Non-dopaminergic pharmacological targets: Motor and nonmotor symptoms respond less to dopaminergic therapies due to abnormalities in the other non-dopaminergic neurotransmitters. Motor symptoms like feeling of gait, postural instability, swallowing and speech disturbances require non dopaminergic treatment. To treat the orthostatic hypotension the use of mineralocorticoid, fludrocortisone and adrenergic agents (midodrine and etilefrine); anti-muscarinics (oxybutynin, tolterodine or trospium chloride) to treat urinary disorders and pro-kinetic drugs to improve constipation was directed by the pharmacological therapy (Goyal & Radhakrishnan, 2018).
Surgical treatment: Deep brain stimulation (DBS) either on the subthalamic nucleus is the well known treatment for the motor symptoms of Parkinson’s disease. DBS is also effective in some non-motor symptoms like sleep disorders and behavioral disorders.
Findings of the multicultural randomized control trial, the EARLYSTIM trial, showed that DBS of the subthalamic nuleus in the early course of the disease is the best available medical therapy and could improve quality of life of the patients (Kalia & Lang, 2015).

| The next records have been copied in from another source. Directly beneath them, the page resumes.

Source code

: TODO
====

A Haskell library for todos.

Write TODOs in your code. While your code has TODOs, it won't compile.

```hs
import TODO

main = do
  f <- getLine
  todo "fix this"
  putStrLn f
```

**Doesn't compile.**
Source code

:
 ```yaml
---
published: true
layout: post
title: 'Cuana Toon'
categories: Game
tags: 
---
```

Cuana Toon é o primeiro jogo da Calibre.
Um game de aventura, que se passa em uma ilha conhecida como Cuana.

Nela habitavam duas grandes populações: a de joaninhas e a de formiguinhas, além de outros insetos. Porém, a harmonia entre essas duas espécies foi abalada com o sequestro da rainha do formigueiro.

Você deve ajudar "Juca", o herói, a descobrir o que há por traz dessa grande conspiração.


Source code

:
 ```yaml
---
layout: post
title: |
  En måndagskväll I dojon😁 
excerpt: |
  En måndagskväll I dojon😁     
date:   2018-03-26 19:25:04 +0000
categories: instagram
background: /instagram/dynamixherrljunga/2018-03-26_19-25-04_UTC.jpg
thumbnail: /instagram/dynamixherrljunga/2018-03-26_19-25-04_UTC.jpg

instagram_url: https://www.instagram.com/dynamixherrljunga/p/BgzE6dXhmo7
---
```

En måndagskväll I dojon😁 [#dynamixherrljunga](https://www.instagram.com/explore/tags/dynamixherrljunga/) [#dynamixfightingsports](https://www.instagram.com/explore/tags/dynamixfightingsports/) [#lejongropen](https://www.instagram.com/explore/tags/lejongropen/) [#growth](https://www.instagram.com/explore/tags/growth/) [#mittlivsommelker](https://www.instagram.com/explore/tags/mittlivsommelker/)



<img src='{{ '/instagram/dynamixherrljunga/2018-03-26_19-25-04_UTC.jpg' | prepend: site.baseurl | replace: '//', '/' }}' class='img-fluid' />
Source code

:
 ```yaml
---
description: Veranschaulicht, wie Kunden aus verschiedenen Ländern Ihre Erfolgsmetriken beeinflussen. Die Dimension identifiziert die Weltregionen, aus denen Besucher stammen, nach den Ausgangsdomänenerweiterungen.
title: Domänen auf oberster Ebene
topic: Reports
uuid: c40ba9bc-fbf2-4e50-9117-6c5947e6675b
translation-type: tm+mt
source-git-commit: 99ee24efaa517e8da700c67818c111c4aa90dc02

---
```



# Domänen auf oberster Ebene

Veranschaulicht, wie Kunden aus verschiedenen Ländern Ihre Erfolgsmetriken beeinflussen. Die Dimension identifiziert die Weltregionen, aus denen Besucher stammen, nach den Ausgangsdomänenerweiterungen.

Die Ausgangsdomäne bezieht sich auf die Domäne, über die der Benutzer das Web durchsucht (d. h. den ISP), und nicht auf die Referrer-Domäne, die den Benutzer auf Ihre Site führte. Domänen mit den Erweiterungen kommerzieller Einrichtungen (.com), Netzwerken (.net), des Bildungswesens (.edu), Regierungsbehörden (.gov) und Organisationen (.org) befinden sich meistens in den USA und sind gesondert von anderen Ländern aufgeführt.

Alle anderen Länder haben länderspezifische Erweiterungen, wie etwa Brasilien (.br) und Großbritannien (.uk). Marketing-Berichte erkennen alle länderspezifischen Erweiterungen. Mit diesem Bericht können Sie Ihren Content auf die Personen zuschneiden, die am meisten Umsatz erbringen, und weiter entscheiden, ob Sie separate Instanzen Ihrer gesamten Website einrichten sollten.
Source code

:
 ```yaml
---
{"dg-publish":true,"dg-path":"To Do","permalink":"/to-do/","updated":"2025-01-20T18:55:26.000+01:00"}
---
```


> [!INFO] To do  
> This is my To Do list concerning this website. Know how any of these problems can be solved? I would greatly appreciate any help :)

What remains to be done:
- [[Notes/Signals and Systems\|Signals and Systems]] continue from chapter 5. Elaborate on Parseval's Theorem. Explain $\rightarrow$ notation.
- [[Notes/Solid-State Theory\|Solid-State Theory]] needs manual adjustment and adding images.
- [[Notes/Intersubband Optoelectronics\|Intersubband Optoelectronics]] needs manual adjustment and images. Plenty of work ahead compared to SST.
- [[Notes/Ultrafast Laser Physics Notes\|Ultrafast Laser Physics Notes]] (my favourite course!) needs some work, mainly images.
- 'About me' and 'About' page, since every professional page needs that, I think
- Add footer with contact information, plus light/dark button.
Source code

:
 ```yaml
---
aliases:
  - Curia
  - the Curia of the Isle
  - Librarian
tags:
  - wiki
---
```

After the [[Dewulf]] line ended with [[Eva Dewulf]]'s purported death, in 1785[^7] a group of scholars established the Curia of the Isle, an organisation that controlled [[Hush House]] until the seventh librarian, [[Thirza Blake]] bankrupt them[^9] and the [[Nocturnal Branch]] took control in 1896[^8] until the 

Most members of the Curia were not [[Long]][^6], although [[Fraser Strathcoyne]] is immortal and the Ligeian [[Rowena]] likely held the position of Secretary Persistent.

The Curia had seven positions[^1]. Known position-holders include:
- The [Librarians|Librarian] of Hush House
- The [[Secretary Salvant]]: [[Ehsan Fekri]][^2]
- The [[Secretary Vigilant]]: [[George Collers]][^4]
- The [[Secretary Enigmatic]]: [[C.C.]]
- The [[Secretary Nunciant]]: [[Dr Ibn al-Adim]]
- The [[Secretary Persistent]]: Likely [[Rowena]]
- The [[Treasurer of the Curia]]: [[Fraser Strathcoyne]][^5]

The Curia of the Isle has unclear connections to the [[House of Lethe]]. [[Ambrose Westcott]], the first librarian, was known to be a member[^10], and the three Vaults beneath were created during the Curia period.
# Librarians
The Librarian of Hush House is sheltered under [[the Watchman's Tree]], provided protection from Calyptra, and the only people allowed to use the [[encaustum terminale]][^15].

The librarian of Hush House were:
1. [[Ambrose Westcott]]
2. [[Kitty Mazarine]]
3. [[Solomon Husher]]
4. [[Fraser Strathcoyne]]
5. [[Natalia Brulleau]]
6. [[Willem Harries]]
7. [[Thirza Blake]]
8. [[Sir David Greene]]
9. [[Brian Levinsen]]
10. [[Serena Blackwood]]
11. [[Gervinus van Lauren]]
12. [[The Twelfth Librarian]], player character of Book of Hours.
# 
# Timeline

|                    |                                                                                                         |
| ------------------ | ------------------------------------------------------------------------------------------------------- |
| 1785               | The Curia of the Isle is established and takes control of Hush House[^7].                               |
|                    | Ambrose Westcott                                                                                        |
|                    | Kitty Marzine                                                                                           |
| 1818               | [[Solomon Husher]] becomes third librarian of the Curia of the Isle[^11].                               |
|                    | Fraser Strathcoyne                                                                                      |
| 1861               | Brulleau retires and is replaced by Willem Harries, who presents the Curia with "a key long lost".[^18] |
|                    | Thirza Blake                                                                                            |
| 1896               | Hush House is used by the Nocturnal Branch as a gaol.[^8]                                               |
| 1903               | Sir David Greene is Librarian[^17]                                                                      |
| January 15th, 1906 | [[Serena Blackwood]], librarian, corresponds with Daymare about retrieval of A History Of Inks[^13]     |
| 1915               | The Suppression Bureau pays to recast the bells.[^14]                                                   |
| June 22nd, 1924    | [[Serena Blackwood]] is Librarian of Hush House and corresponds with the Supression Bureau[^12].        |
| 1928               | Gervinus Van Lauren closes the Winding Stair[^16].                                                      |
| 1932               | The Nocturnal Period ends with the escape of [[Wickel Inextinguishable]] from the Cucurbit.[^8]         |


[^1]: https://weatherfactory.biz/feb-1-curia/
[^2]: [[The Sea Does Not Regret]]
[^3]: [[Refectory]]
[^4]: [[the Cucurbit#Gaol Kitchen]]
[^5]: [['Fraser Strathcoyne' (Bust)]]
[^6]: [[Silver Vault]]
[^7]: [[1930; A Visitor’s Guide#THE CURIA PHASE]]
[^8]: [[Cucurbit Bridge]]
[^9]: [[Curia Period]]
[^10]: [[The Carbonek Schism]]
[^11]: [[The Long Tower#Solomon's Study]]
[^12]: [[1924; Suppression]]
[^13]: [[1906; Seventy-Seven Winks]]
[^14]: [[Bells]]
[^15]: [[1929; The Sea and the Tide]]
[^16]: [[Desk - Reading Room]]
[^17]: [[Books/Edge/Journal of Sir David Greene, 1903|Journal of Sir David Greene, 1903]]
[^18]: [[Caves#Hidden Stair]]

Parkinson’s Disease is the most common and progressive neurodegenerative disease characterized by both motor and nonmotor symptoms which dramatically impairs the quality of life. It is important to be aware while understanding the proper management and treatment to reduce the symptoms of the disease as it can be caused due to both genetics and environmental factors. There is no such treatment to control Parkinson’s but the best effective treatment to control the symptoms are levodopa or dopaminergic medications and deep brain stimulation.